All of the entries below are to be retyped exactly.

****

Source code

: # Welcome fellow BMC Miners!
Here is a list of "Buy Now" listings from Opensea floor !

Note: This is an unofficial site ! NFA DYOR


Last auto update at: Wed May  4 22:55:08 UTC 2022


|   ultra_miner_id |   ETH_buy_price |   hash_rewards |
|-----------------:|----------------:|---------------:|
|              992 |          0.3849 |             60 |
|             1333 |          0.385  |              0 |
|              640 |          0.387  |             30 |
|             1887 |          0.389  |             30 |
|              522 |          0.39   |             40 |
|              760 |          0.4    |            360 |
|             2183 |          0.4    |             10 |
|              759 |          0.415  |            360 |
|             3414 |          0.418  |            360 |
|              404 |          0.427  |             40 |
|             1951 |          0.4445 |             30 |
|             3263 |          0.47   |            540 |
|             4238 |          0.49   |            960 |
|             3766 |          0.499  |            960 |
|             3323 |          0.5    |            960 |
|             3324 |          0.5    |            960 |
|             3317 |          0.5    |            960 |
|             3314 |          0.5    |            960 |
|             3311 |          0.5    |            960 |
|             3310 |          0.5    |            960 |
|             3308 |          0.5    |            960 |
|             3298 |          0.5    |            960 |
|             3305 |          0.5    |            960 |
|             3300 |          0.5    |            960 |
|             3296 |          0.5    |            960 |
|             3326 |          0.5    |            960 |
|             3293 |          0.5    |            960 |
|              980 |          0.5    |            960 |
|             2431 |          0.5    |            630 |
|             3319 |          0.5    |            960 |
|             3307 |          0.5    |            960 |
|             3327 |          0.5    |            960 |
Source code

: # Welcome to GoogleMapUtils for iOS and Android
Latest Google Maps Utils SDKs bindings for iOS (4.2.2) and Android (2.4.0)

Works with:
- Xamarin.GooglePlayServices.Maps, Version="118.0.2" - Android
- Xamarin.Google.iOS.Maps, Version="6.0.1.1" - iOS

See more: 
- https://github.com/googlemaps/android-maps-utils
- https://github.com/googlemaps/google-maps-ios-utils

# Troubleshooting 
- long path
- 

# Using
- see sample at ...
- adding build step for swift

****

#### [RESPONSE BELOW]
Source code

: # Welcome fellow BMC Miners!
Here is a list of "Buy Now" listings from Opensea floor !

Note: This is an unofficial site ! NFA DYOR


Last auto update at: Wed May  4 22:55:08 UTC 2022


|   ultra_miner_id |   ETH_buy_price |   hash_rewards |
|-----------------:|----------------:|---------------:|
|              992 |          0.3849 |             60 |
|             1333 |          0.385  |              0 |
|              640 |          0.387  |             30 |
|             1887 |          0.389  |             30 |
|              522 |          0.39   |             40 |
|              760 |          0.4    |            360 |
|             2183 |          0.4    |             10 |
|              759 |          0.415  |            360 |
|             3414 |          0.418  |            360 |
|              404 |          0.427  |             40 |
|             1951 |          0.4445 |             30 |
|             3263 |          0.47   |            540 |
|             4238 |          0.49   |            960 |
|             3766 |          0.499  |            960 |
|             3323 |          0.5    |            960 |
|             3324 |          0.5    |            960 |
|             3317 |          0.5    |            960 |
|             3314 |          0.5    |            960 |
|             3311 |          0.5    |            960 |
|             3310 |          0.5    |            960 |
|             3308 |          0.5    |            960 |
|             3298 |          0.5    |            960 |
|             3305 |          0.5    |            960 |
|             3300 |          0.5    |            960 |
|             3296 |          0.5    |            960 |
|             3326 |          0.5    |            960 |
|             3293 |          0.5    |            960 |
|              980 |          0.5    |            960 |
|             2431 |          0.5    |            630 |
|             3319 |          0.5    |            960 |
|             3307 |          0.5    |            960 |
|             3327 |          0.5    |            960 |
Source code

: # Welcome to GoogleMapUtils for iOS and Android
Latest Google Maps Utils SDKs bindings for iOS (4.2.2) and Android (2.4.0)

Works with:
- Xamarin.GooglePlayServices.Maps, Version="118.0.2" - Android
- Xamarin.Google.iOS.Maps, Version="6.0.1.1" - iOS

See more: 
- https://github.com/googlemaps/android-maps-utils
- https://github.com/googlemaps/google-maps-ios-utils

# Troubleshooting 
- long path
- 

# Using
- see sample at ...
- adding build step for swift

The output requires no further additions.